Exercise details - Copy exactly the lines of the records below, and only those lines, beginning with the line that contains "### La creatività è un problema" and ending with the line that contains "### Non tutto è obsoleto".

Data supplied -

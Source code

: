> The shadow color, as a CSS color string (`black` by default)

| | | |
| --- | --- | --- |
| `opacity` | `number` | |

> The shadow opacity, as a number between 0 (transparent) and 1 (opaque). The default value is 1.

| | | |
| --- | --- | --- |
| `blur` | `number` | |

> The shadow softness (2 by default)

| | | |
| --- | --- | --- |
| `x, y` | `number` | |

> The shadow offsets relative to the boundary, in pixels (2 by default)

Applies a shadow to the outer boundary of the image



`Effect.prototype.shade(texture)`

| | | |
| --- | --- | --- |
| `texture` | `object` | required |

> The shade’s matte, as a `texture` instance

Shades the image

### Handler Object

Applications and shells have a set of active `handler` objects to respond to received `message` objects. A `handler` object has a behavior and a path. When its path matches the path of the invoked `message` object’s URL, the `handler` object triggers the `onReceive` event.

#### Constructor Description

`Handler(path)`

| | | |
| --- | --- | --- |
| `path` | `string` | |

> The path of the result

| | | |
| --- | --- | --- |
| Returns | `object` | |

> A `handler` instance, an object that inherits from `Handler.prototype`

---

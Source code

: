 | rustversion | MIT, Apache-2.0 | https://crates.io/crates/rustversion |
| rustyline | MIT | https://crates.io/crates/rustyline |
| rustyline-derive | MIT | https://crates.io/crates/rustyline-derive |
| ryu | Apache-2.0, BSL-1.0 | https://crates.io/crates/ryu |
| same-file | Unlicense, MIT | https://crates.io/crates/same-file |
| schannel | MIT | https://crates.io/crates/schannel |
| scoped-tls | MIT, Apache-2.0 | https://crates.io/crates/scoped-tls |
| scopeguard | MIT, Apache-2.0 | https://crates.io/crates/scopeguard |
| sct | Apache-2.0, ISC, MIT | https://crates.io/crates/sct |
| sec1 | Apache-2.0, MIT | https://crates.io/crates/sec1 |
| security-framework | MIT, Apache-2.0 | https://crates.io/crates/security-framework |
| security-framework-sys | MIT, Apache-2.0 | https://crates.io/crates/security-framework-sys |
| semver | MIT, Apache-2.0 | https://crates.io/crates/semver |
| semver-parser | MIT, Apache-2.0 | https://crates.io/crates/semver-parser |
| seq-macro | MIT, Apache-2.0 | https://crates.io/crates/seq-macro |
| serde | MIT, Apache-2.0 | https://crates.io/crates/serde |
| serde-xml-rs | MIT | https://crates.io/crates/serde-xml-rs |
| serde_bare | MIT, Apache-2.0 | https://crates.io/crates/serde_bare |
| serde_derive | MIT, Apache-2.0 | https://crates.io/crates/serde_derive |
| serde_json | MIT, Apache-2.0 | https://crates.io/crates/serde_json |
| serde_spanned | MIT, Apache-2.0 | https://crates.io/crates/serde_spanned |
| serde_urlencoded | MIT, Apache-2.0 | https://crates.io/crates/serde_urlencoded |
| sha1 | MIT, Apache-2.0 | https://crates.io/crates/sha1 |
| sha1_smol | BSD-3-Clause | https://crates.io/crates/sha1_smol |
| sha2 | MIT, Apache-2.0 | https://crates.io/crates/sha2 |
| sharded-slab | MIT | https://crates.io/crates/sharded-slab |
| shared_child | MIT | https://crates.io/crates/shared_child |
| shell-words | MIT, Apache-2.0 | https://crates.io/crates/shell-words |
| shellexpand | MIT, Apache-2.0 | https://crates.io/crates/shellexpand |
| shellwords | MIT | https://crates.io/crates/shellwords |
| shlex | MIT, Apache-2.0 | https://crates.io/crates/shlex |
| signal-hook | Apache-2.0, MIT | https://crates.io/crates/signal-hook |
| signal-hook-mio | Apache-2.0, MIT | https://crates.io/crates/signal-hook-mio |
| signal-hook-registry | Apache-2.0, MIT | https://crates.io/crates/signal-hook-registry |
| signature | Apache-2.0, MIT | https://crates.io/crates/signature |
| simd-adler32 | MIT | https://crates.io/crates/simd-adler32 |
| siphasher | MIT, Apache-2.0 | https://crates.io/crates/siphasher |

--

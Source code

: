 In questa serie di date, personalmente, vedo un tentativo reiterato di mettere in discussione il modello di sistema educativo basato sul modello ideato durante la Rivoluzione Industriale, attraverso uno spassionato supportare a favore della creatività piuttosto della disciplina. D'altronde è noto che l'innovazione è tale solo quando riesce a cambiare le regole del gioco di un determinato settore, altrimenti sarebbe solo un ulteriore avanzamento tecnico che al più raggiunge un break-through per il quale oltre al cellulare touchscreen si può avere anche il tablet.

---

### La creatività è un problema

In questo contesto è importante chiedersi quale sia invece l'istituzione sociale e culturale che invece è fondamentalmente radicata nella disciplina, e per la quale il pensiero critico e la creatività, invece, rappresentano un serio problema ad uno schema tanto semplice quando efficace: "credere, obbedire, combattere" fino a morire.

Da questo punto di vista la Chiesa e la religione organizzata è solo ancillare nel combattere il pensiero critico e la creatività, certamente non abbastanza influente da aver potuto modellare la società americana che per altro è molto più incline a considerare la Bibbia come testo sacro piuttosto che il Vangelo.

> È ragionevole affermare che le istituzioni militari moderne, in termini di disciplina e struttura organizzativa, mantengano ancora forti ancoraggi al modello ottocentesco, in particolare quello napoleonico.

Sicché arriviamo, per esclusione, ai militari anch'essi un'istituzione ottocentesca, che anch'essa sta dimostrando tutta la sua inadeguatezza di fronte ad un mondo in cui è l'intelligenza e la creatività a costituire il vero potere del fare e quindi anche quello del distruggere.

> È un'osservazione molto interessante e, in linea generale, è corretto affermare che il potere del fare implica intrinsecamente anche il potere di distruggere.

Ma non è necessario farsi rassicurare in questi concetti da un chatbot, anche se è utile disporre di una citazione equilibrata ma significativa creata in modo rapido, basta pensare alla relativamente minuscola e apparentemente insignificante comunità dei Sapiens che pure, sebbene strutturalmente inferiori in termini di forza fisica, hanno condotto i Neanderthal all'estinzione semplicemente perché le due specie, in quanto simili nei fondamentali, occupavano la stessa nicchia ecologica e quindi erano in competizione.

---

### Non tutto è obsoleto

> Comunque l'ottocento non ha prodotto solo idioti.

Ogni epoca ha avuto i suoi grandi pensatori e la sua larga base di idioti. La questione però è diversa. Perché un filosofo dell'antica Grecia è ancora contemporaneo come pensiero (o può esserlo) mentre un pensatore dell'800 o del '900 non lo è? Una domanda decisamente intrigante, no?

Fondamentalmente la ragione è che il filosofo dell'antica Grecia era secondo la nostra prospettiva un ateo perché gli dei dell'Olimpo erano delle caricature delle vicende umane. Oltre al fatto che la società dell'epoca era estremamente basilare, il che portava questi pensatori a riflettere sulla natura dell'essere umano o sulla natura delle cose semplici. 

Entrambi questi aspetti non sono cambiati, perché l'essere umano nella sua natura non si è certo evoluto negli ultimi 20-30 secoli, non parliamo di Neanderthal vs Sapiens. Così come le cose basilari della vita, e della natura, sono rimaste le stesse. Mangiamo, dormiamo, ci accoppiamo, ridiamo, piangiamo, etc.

Your solution -
### La creatività è un problema

In questo contesto è importante chiedersi quale sia invece l'istituzione sociale e culturale che invece è fondamentalmente radicata nella disciplina, e per la quale il pensiero critico e la creatività, invece, rappresentano un serio problema ad uno schema tanto semplice quando efficace: "credere, obbedire, combattere" fino a morire.

Da questo punto di vista la Chiesa e la religione organizzata è solo ancillare nel combattere il pensiero critico e la creatività, certamente non abbastanza influente da aver potuto modellare la società americana che per altro è molto più incline a considerare la Bibbia come testo sacro piuttosto che il Vangelo.

> È ragionevole affermare che le istituzioni militari moderne, in termini di disciplina e struttura organizzativa, mantengano ancora forti ancoraggi al modello ottocentesco, in particolare quello napoleonico.

Sicché arriviamo, per esclusione, ai militari anch'essi un'istituzione ottocentesca, che anch'essa sta dimostrando tutta la sua inadeguatezza di fronte ad un mondo in cui è l'intelligenza e la creatività a costituire il vero potere del fare e quindi anche quello del distruggere.

> È un'osservazione molto interessante e, in linea generale, è corretto affermare che il potere del fare implica intrinsecamente anche il potere di distruggere.

Ma non è necessario farsi rassicurare in questi concetti da un chatbot, anche se è utile disporre di una citazione equilibrata ma significativa creata in modo rapido, basta pensare alla relativamente minuscola e apparentemente insignificante comunità dei Sapiens che pure, sebbene strutturalmente inferiori in termini di forza fisica, hanno condotto i Neanderthal all'estinzione semplicemente perché le due specie, in quanto simili nei fondamentali, occupavano la stessa nicchia ecologica e quindi erano in competizione.

---

### Non tutto è obsoleto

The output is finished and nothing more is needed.